Lama-lama, perkara satu orang menjadi overexposed. Sekali terbukti memanen rating, topik itu akan ‘digoreng’ hingga overcooked. Jika info untuk hard news sudah basi, maka info-info soft news yang ada di kanan-kiri-depan-belakang-atas-bawah semua dikupas. Meski seringkali sumber yang ditampilkan tidak punya kompetensi dan kapabilitas untuk memberi informasi, tak mengapa. Yang penting sensasi terpampang nyata. Kini beberapa tayangan infotainment memilih jalur investigasi dan wawancara mendalam tentang artis. Bisa jadi, dilatari semangat untuk back to the track, agar apa yang disajikan tetap tercium bau jurnalistiknya.
Buku Surat-Surat Wasiat Mendiang Nana awalnya membuat kening sedikit mengernyit. Bagi yang awam dan tidak akrab dengan tulisan- tulisan IB, pasti bertanya. Siapa Nana? Bahkan setelah melihat wajahnya di sampul depan, sambil mengingat-ingat nama selebriti, tidak juga ada yang nyangkut. Kenapa Nana?
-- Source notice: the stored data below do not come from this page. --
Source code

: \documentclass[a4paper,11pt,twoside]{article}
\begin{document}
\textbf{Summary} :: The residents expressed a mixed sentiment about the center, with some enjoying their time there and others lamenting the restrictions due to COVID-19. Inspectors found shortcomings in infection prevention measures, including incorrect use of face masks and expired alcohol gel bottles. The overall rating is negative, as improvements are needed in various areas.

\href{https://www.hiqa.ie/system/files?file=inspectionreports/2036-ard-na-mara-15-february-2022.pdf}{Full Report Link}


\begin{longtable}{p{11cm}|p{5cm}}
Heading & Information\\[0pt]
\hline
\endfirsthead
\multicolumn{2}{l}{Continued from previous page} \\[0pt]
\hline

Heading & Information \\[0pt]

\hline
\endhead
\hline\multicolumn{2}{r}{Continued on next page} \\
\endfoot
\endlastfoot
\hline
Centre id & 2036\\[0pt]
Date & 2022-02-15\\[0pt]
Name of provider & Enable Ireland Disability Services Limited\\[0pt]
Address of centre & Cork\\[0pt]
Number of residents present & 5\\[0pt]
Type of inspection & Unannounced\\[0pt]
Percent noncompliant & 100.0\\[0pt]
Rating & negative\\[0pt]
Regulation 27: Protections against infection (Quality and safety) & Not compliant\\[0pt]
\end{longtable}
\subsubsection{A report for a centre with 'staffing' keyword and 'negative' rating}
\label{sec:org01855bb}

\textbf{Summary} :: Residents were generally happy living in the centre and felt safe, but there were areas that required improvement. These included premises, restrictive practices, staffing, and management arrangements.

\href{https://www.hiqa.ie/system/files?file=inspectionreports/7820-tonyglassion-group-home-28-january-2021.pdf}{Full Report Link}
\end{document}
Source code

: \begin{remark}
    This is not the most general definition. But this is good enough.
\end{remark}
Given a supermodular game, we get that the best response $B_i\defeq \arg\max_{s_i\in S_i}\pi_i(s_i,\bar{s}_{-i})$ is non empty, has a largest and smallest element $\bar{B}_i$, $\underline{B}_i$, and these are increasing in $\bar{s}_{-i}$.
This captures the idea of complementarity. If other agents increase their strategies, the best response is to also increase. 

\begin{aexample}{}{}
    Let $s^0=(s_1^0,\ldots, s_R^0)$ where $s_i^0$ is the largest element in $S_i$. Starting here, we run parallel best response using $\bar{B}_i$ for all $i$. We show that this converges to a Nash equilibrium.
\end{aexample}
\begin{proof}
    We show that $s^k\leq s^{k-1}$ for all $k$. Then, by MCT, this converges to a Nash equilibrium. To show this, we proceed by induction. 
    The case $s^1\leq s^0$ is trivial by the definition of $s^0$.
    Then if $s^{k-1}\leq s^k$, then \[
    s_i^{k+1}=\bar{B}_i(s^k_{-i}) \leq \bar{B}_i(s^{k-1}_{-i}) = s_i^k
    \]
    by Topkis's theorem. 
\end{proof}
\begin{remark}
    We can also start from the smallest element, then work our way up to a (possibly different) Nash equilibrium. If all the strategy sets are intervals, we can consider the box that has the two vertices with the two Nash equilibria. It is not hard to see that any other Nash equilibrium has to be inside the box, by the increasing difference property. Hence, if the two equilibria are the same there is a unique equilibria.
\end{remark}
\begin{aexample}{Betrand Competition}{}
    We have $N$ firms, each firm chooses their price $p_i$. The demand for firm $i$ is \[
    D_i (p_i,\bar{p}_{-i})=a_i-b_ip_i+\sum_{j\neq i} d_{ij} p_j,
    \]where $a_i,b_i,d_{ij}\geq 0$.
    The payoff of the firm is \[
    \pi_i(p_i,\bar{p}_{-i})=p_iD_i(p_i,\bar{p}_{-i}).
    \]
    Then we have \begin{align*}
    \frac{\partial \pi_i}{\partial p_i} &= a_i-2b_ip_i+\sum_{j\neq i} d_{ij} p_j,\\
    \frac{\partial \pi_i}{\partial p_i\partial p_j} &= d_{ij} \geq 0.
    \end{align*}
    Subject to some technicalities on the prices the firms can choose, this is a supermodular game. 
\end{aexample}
Setelah membacanya, kisah Nana seolah menjadi satu ‘rangkuman’ dari sekian reportase jurnalistik di buku ini. Buku yang membuka mata tentang apa yang terjadi dalam lima tahun terakhir di sekitar kita. Memperluas wawasan tentang agama, sejarah, politik, dunia pertelevisian, hingga budaya. Mengajak pembacanya untuk menjadi profesional dalam menjalani peran sebagai manusia beradab.
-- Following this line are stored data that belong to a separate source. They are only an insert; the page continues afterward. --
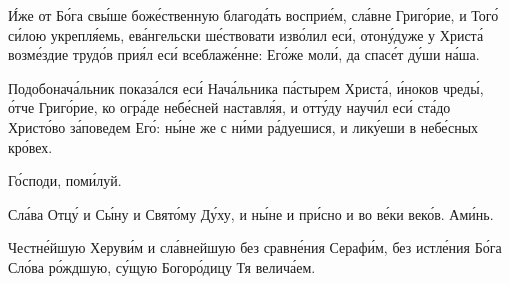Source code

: \begin{mymulticols}


\'{И}же от Б\'{о}га св\'{ы}ше бож\'{е}ственную благод\'{а}ть воспри\'{е}м, сл\'{а}вне Григ\'{о}рие, и Тог\'{о} с\'{и}лою укрепл\'{я}емь, ев\'{а}нгельски ш\'{е}ствовати изв\'{о}лил ес\'{и}, отон\'{у}дуже у Христ\'{а} возм\'{е}здие труд\'{о}в при\'{я}л ес\'{и} всеблаж\'{е}нне: Ег\'{о}же мол\'{и}, да спас\'{е}т д\'{у}ши н\'{а}ша.

\vspace{-\baselineskip}

\slava

\ifpdf
    \begin{small}
\else
\fi

Подобонач\'{а}льник показ\'{а}лся ес\'{и} Нач\'{а}льника п\'{а}стырем Христ\'{а}, \'{и}ноков чред\'{ы}, \'{о}тче Григ\'{о}рие, ко огр\'{а}де неб\'{е}сней наставл\'{я}я, и отт\'{у}ду науч\'{и}л ес\'{и} ст\'{а}до Христ\'{о}во з\'{а}поведем Ег\'{о}: н\'{ы}не же с н\'{и}ми р\'{а}дуешися, и лик\'{у}еши в неб\'{е}сных кр\'{о}вех.

\ifpdf
    \end{small}
\else
\fi

\inyne

\Bogorodichen{\Predstatelstvo}

Г\'{о}споди, пом\'{и}луй. 

Сл\'{а}ва Отц\'{у} и С\'{ы}ну и Свят\'{о}му Д\'{у}ху, и н\'{ы}не и пр\'{и}сно и во в\'{е}ки век\'{о}в. Ам\'{и}нь.

Честн\'{е}йшую Херув\'{и}м и сл\'{а}внейшую без сравн\'{е}ния Сераф\'{и}м, без истл\'{е}ния Б\'{о}га Сл\'{о}ва р\'{о}ждшую, с\'{у}щую Богор\'{о}дицу Тя велич\'{а}ем.


\end{mymulticols}

\mychapterending

\begin{mymulticols}

\SymbolOfFaith

\end{mymulticols}

\mychapterending

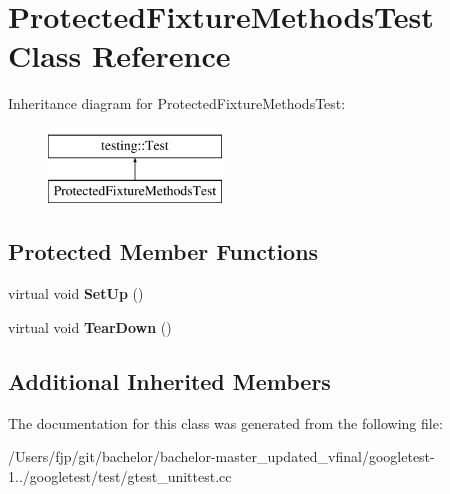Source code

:\hypertarget{class_protected_fixture_methods_test}{}\section{Protected\+Fixture\+Methods\+Test Class Reference}
\label{class_protected_fixture_methods_test}
Inheritance diagram for Protected\+Fixture\+Methods\+Test\+:\begin{figure}[H]
\begin{center}
\leavevmode
\includegraphics[height=2.000000cm]{class_protected_fixture_methods_test}
\end{center}
\end{figure}
\subsection*{Protected Member Functions}
\begin{DoxyCompactItemize}
\item 
\mbox{\label{class_protected_fixture_methods_test_a5184c708ac89cfb69f0e4c742e93398a}} 
virtual void {\bfseries Set\+Up} ()
\item 
\mbox{\label{class_protected_fixture_methods_test_aa143dff0a99903cde207b6fd0042c03c}} 
virtual void {\bfseries Tear\+Down} ()
\end{DoxyCompactItemize}
\subsection*{Additional Inherited Members}


The documentation for this class was generated from the following file\+:\begin{DoxyCompactItemize}
\item 
/\+Users/fjp/git/bachelor/bachelor-\/master\+\_\+updated\+\_\+vfinal/googletest-\/1../googletest/test/gtest\+\_\+unittest.\+cc\end{DoxyCompactItemize}
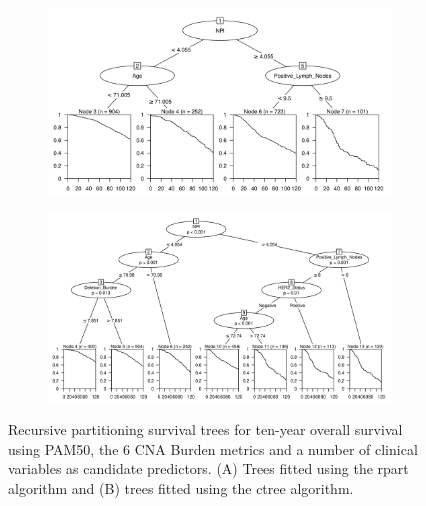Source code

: \begin{figure}[!htb]
\centering

\vspace{1cm}

\begin{subfigure}{\textwidth}
\subcaption{}
\includegraphics[width=1\textwidth]{../figures/Appendices/Appendix_B/Clin_PartyKit_Survival_Burden_TenYearOS_PAM50.png}
\end{subfigure}

\vspace{2cm}

\begin{subfigure}{\textwidth}
\subcaption{}
\includegraphics[width=1\textwidth]{../figures/Appendices/Appendix_B/Clin_Ctree_Survival_Burden_TenYearOS_PAM50.png}
\end{subfigure}

\vspace{1cm}

\caption[Recursive partitioning survival trees for ten-year overall survival using PAM50, the 6 CNA Burden metrics and a number of clinical variables as candidate predictors.]{Recursive partitioning survival trees for ten-year overall survival using PAM50, the 6 CNA Burden metrics and a number of clinical variables as candidate predictors. (A) Trees fitted using the rpart algorithm and (B) trees fitted using the ctree algorithm.}
\end{figure}

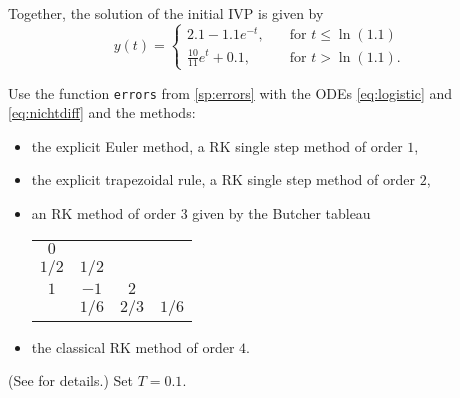 \begin{problem}
\begin{subproblem}[3]
\begin{solution}
Together, the solution of the initial IVP is given by
\begin{equation*}
	y(t) =
	\begin{cases}
	  2.1 - 1.1 e^{-t},&\quad \text{for $t \leq \ln(1.1)$}\\
	  \tfrac{10}{11} e^t + 0.1,&\quad \text{for $t > \ln(1.1)$.}
	\end{cases}
\end{equation*}
\end{solution}
\end{subproblem}



\begin{subproblem}[2] \label{sp:numerical}
Use the function \texttt{errors} from \ref{sp:errors} with the ODEs \eqref{eq:logistic}  and \eqref{eq:nichtdiff} and the methods:
\begin{itemize}\setlength\itemsep{0pt}
	\item the explicit Euler method, a RK single step method of order $1$,
	\item the explicit trapezoidal rule, a RK single step method of order $2$,
	\item an RK method of order $3$ given by the Butcher tableau
	\begin{center}
	\begin{tabular}[c]{c|ccc}
		$0$   &       &       &       \\
		$1/2$ & $1/2$ &       &       \\
		$1$   & $-1$  & $2$   &       \\\hline
		& $1/6$ & $2/3$ & $1/6$ \\
	\end{tabular}
	\end{center}
	\item the classical RK method of order $4$.
\end{itemize}
(See  for details.) Set $T=0.1$.


\end{subproblem}
\end{problem}
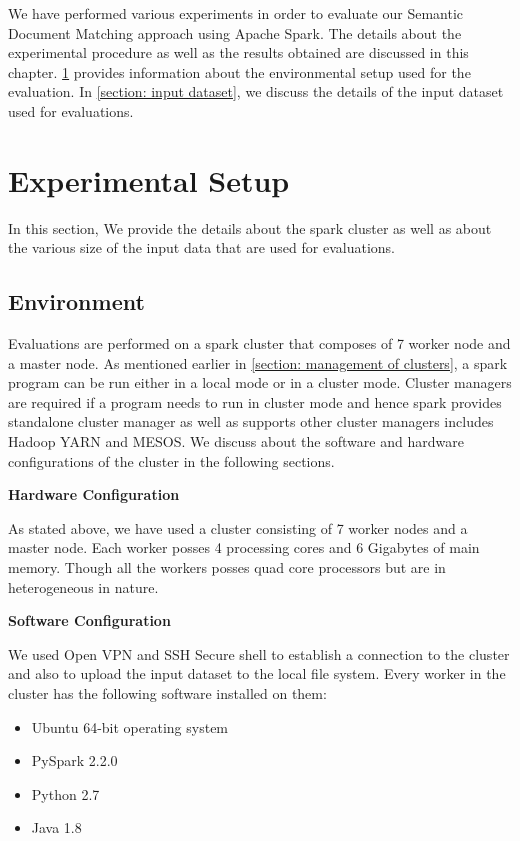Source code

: \label{evaluation}
We have performed various experiments in order to evaluate our Semantic Document Matching approach using Apache Spark. The details about the experimental procedure as well as the results obtained are discussed in this chapter. \ref{Section: Experimental Setup} provides information about the environmental setup used for the evaluation. In \ref{section: input dataset}, we discuss the details of the input dataset used for evaluations.

\section{Experimental Setup}
\label{Section: Experimental Setup}

In this section, We provide the details about the spark cluster as well as about the various size of the input data that are used for evaluations.

\subsection{Environment}

Evaluations are performed on a spark cluster that composes of 7 worker node and a master node. As mentioned earlier in \ref{section: management of clusters}, a spark program can be run either in a local mode or in a cluster mode. Cluster managers are required if a program needs to run in cluster mode and hence spark provides standalone cluster manager as well as supports other cluster managers includes Hadoop YARN and MESOS. We discuss about the software and hardware configurations of the cluster in the following sections.

\textbf{Hardware Configuration} 
\par As stated above, we have used a cluster consisting of 7 worker nodes and a master node. Each worker posses 4 processing cores and 6 Gigabytes of main memory. Though all the workers posses quad core processors but are in heterogeneous in nature. 

\textbf{Software Configuration}
\par We used Open VPN and SSH Secure shell to establish a connection to the cluster and also to upload the input dataset to the local file system. Every worker in the cluster has the following software installed on them:
\begin{itemize}
\item Ubuntu 64-bit operating system
\item PySpark 2.2.0
\item Python 2.7
\item Java 1.8
\end{itemize}


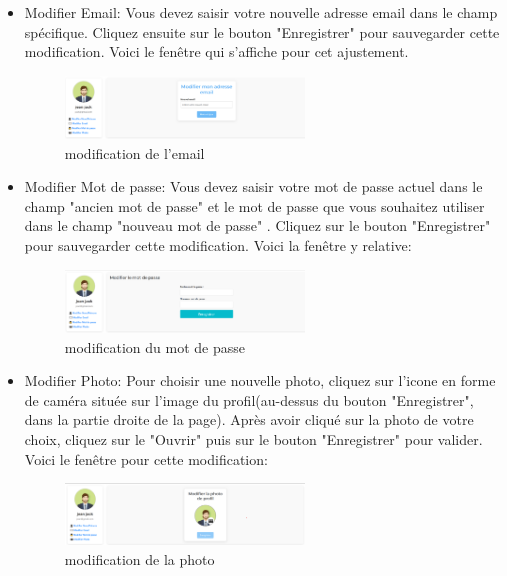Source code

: \documentclass[12pt]{article}
\begin{document}
\begin{itemize}
\newpage
\item Modifier Email: Vous devez saisir votre nouvelle adresse email dans le champ spécifique. Cliquez ensuite sur le bouton "Enregistrer" pour sauvegarder cette modification. Voici le fenêtre qui s'affiche pour cet ajustement.
    \begin{figure}[h!]
        \centering
        \includegraphics[width=0.6\textwidth]{./images/modify-email.png}
        \caption{modification de l'email}
        \label{fig:modification de l'email}
    \end{figure}
\item Modifier Mot de passe: Vous devez saisir votre mot de passe actuel dans le champ  "ancien mot de passe"  et le mot de passe que vous souhaitez utiliser dans le champ  "nouveau mot de passe" . Cliquez sur le bouton "Enregistrer" pour sauvegarder cette modification. Voici la fenêtre y relative:
    \begin{figure}[h!]
        \centering
        \includegraphics[width=0.6\textwidth]{./images/modify-password.png}
        \caption{modification du mot de passe}
        \label{fig:modification du mot de passe}
    \end{figure}
\item Modifier Photo: Pour choisir une nouvelle photo, cliquez sur l'icone en forme de caméra située sur l'image du profil(au-dessus du bouton "Enregistrer", dans la partie droite de la page). Après avoir cliqué sur la photo de votre choix, cliquez sur le "Ouvrir" puis sur le bouton "Enregistrer" pour valider. Voici le fenêtre pour cette modification:
    \begin{figure}[h!]
        \centering
        \includegraphics[width=0.6\textwidth]{./images/modify-photo.png}
        \caption{modification de la photo}
        \label{fig:modification de la photo}
    \end{figure}
\end{itemize}
\end{document}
Nama-nama seperti Alm. Alex Kumara dan para pemimpin redaksi senior lainnya, Airlangga Hartarto, Najib Razak, Mahathir Muhammad, Habib Rizieq Shihab, hingga Raam Punjabi menjadi bukti bahwa IB memang seorang wartawan sejati. Kenalan di mana- mana, pergaulan teramat luas, perjalanan hidup yang sangat berwarna dan dinamis.
Dari wartawan Harian Angkatan Bersenjata menjadi infotainment mogul. Namun, hebatnya, tidak menghalangi IB untuk menjaga netralitas politik dan tetap kritis. Dan sebagai orang Bugis, nilai-nilai keislaman yang ia pahami dan jalani menjadi kekuatan untuknya menjalani peran sebagai ayah, kakek, pemimpin, guru, dan sahabat bagi orang-orang yang mengenalnya.
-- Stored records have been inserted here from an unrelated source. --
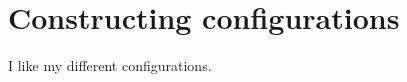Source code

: \chapter{Constructing configurations} \label{ch:configuration}
I like my different configurations.




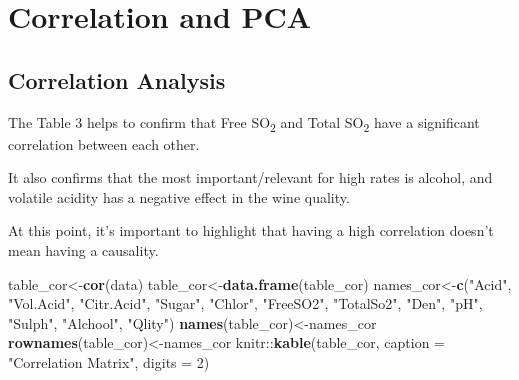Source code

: \documentclass[]{article}
\newenvironment{Shaded}{\begin{snugshade}}{\end{snugshade}}
\newcommand{\KeywordTok}[1]{\textcolor[rgb]{0.13,0.29,0.53}{\textbf{{#1}}}}
\newcommand{\DataTypeTok}[1]{\textcolor[rgb]{0.13,0.29,0.53}{{#1}}}
\newcommand{\DecValTok}[1]{\textcolor[rgb]{0.00,0.00,0.81}{{#1}}}
\newcommand{\StringTok}[1]{\textcolor[rgb]{0.31,0.60,0.02}{{#1}}}
\newcommand{\NormalTok}[1]{{#1}}
\begin{document}
\newpage

\section{Correlation and PCA}\label{correlation-and-pca}

\subsection{Correlation Analysis}\label{correlation-analysis}

The Table 3 helps to confirm that Free SO\textsubscript{2} and Total
SO\textsubscript{2} have a significant correlation between each other.

It also confirms that the most important/relevant for high rates is
alcohol, and volatile acidity has a negative effect in the wine quality.

At this point, it's important to highlight that having a high
correlation doesn't mean having a causality.

\begin{Shaded}
\begin{Highlighting}[]
\NormalTok{table_cor<-}\KeywordTok{cor}\NormalTok{(data)}
\NormalTok{table_cor<-}\KeywordTok{data.frame}\NormalTok{(table_cor)}
\NormalTok{names_cor<-}\KeywordTok{c}\NormalTok{(}\StringTok{"Acid"}\NormalTok{, }\StringTok{"Vol.Acid"}\NormalTok{, }\StringTok{"Citr.Acid"}\NormalTok{, }\StringTok{"Sugar"}\NormalTok{, }\StringTok{"Chlor"}\NormalTok{, }\StringTok{"FreeSO2"}\NormalTok{, }\StringTok{"TotalSo2"}\NormalTok{, }\StringTok{"Den"}\NormalTok{, }\StringTok{"pH"}\NormalTok{, }\StringTok{"Sulph"}\NormalTok{, }\StringTok{"Alchool"}\NormalTok{, }\StringTok{"Qlity"}\NormalTok{)}
\KeywordTok{names}\NormalTok{(table_cor)<-names_cor}
\KeywordTok{rownames}\NormalTok{(table_cor)<-names_cor}
\NormalTok{knitr::}\KeywordTok{kable}\NormalTok{(table_cor, }\DataTypeTok{caption =} \StringTok{"Correlation Matrix"}\NormalTok{, }\DataTypeTok{digits =} \DecValTok{2}\NormalTok{)}
\end{Highlighting}
\end{Shaded}
\end{document}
Nana adalah ‘mercusuar’ yang mengingatkan untuk tidak menyia- nyiakan waktu yang Allah Swt. berikan di dunia untuk terus menyuarakan kebenaran dan menginspirasi lahirnya kebajikan dan kebaikan yang bermanfaat bagi umat manusia. Ketika kita sudah mampu do the best, tidak ada penyesalan. Yang ada hanyalah kesiapan kita menghadapi hari esok.
Seperti yang dilakukan Shabrina Evaswantry Binti Novizar Swantry alias Nana.